Task description: Produce the records again in full, exactly as shown below.

*** Extracted material Section Begins ***

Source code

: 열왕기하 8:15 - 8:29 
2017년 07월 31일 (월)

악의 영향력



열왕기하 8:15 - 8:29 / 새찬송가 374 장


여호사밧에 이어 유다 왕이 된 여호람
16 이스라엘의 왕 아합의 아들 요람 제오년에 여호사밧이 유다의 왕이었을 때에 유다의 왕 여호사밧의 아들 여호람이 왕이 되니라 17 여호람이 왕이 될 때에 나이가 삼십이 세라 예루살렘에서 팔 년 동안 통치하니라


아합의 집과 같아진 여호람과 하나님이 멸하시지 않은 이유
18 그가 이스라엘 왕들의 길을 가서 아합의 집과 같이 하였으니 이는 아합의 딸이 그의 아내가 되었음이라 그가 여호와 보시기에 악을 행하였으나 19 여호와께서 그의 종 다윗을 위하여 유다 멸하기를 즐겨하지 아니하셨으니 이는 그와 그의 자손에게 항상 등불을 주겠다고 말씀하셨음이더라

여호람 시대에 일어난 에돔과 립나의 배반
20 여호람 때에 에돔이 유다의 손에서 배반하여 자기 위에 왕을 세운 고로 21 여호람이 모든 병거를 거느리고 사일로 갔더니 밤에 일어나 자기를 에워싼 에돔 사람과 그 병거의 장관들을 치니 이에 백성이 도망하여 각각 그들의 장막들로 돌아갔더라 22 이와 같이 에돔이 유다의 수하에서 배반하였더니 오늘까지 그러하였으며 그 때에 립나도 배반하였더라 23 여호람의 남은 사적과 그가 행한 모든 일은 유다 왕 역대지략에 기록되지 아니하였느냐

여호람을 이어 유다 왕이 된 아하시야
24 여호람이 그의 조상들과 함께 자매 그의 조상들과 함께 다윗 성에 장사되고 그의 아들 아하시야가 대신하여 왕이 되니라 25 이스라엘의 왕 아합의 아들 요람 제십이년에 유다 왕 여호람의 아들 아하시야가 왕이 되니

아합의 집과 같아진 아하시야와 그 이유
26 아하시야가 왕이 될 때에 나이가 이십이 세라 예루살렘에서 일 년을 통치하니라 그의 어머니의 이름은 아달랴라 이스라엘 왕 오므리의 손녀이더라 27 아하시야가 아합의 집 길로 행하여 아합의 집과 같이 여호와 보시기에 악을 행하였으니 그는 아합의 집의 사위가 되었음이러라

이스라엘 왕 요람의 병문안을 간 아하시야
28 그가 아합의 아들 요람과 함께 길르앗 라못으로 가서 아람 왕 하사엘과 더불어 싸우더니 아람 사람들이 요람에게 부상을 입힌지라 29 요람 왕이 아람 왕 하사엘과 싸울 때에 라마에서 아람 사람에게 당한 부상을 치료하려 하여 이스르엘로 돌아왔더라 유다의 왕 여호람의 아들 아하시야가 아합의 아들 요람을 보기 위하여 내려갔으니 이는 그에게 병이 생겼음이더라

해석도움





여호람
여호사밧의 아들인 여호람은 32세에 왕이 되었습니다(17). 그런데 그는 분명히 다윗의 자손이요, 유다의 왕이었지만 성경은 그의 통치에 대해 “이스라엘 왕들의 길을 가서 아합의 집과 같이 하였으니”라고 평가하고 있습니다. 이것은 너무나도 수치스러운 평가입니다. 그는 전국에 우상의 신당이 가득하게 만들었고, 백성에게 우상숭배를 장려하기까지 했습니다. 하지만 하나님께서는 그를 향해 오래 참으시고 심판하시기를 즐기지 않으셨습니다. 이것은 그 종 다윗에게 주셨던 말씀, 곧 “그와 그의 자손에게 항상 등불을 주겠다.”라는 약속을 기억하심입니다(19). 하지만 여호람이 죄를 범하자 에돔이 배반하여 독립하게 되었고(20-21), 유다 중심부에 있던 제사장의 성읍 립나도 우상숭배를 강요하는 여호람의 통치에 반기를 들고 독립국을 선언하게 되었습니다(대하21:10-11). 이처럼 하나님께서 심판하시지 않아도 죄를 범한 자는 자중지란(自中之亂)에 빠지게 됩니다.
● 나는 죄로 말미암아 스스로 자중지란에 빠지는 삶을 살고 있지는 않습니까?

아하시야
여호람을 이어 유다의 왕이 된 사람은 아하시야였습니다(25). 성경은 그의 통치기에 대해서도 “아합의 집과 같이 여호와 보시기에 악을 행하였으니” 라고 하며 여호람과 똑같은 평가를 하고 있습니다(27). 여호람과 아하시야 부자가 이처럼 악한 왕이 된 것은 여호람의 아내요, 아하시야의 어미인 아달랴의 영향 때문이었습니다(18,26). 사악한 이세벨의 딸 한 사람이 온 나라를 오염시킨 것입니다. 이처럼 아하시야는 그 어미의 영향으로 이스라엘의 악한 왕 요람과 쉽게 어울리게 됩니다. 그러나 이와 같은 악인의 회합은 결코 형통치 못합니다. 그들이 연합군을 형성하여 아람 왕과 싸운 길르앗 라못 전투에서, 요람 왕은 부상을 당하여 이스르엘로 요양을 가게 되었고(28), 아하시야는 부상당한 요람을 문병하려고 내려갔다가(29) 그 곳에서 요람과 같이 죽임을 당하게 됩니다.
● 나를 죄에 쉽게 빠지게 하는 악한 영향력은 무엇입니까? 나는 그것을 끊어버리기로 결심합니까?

*** Extracted material Section Ends ***

Final answer:
Source code

: 열왕기하 8:15 - 8:29 
2017년 07월 31일 (월)

악의 영향력



열왕기하 8:15 - 8:29 / 새찬송가 374 장


여호사밧에 이어 유다 왕이 된 여호람
16 이스라엘의 왕 아합의 아들 요람 제오년에 여호사밧이 유다의 왕이었을 때에 유다의 왕 여호사밧의 아들 여호람이 왕이 되니라 17 여호람이 왕이 될 때에 나이가 삼십이 세라 예루살렘에서 팔 년 동안 통치하니라


아합의 집과 같아진 여호람과 하나님이 멸하시지 않은 이유
18 그가 이스라엘 왕들의 길을 가서 아합의 집과 같이 하였으니 이는 아합의 딸이 그의 아내가 되었음이라 그가 여호와 보시기에 악을 행하였으나 19 여호와께서 그의 종 다윗을 위하여 유다 멸하기를 즐겨하지 아니하셨으니 이는 그와 그의 자손에게 항상 등불을 주겠다고 말씀하셨음이더라

여호람 시대에 일어난 에돔과 립나의 배반
20 여호람 때에 에돔이 유다의 손에서 배반하여 자기 위에 왕을 세운 고로 21 여호람이 모든 병거를 거느리고 사일로 갔더니 밤에 일어나 자기를 에워싼 에돔 사람과 그 병거의 장관들을 치니 이에 백성이 도망하여 각각 그들의 장막들로 돌아갔더라 22 이와 같이 에돔이 유다의 수하에서 배반하였더니 오늘까지 그러하였으며 그 때에 립나도 배반하였더라 23 여호람의 남은 사적과 그가 행한 모든 일은 유다 왕 역대지략에 기록되지 아니하였느냐

여호람을 이어 유다 왕이 된 아하시야
24 여호람이 그의 조상들과 함께 자매 그의 조상들과 함께 다윗 성에 장사되고 그의 아들 아하시야가 대신하여 왕이 되니라 25 이스라엘의 왕 아합의 아들 요람 제십이년에 유다 왕 여호람의 아들 아하시야가 왕이 되니

아합의 집과 같아진 아하시야와 그 이유
26 아하시야가 왕이 될 때에 나이가 이십이 세라 예루살렘에서 일 년을 통치하니라 그의 어머니의 이름은 아달랴라 이스라엘 왕 오므리의 손녀이더라 27 아하시야가 아합의 집 길로 행하여 아합의 집과 같이 여호와 보시기에 악을 행하였으니 그는 아합의 집의 사위가 되었음이러라

이스라엘 왕 요람의 병문안을 간 아하시야
28 그가 아합의 아들 요람과 함께 길르앗 라못으로 가서 아람 왕 하사엘과 더불어 싸우더니 아람 사람들이 요람에게 부상을 입힌지라 29 요람 왕이 아람 왕 하사엘과 싸울 때에 라마에서 아람 사람에게 당한 부상을 치료하려 하여 이스르엘로 돌아왔더라 유다의 왕 여호람의 아들 아하시야가 아합의 아들 요람을 보기 위하여 내려갔으니 이는 그에게 병이 생겼음이더라

해석도움





여호람
여호사밧의 아들인 여호람은 32세에 왕이 되었습니다(17). 그런데 그는 분명히 다윗의 자손이요, 유다의 왕이었지만 성경은 그의 통치에 대해 “이스라엘 왕들의 길을 가서 아합의 집과 같이 하였으니”라고 평가하고 있습니다. 이것은 너무나도 수치스러운 평가입니다. 그는 전국에 우상의 신당이 가득하게 만들었고, 백성에게 우상숭배를 장려하기까지 했습니다. 하지만 하나님께서는 그를 향해 오래 참으시고 심판하시기를 즐기지 않으셨습니다. 이것은 그 종 다윗에게 주셨던 말씀, 곧 “그와 그의 자손에게 항상 등불을 주겠다.”라는 약속을 기억하심입니다(19). 하지만 여호람이 죄를 범하자 에돔이 배반하여 독립하게 되었고(20-21), 유다 중심부에 있던 제사장의 성읍 립나도 우상숭배를 강요하는 여호람의 통치에 반기를 들고 독립국을 선언하게 되었습니다(대하21:10-11). 이처럼 하나님께서 심판하시지 않아도 죄를 범한 자는 자중지란(自中之亂)에 빠지게 됩니다.
● 나는 죄로 말미암아 스스로 자중지란에 빠지는 삶을 살고 있지는 않습니까?

아하시야
여호람을 이어 유다의 왕이 된 사람은 아하시야였습니다(25). 성경은 그의 통치기에 대해서도 “아합의 집과 같이 여호와 보시기에 악을 행하였으니” 라고 하며 여호람과 똑같은 평가를 하고 있습니다(27). 여호람과 아하시야 부자가 이처럼 악한 왕이 된 것은 여호람의 아내요, 아하시야의 어미인 아달랴의 영향 때문이었습니다(18,26). 사악한 이세벨의 딸 한 사람이 온 나라를 오염시킨 것입니다. 이처럼 아하시야는 그 어미의 영향으로 이스라엘의 악한 왕 요람과 쉽게 어울리게 됩니다. 그러나 이와 같은 악인의 회합은 결코 형통치 못합니다. 그들이 연합군을 형성하여 아람 왕과 싸운 길르앗 라못 전투에서, 요람 왕은 부상을 당하여 이스르엘로 요양을 가게 되었고(28), 아하시야는 부상당한 요람을 문병하려고 내려갔다가(29) 그 곳에서 요람과 같이 죽임을 당하게 됩니다.
● 나를 죄에 쉽게 빠지게 하는 악한 영향력은 무엇입니까? 나는 그것을 끊어버리기로 결심합니까?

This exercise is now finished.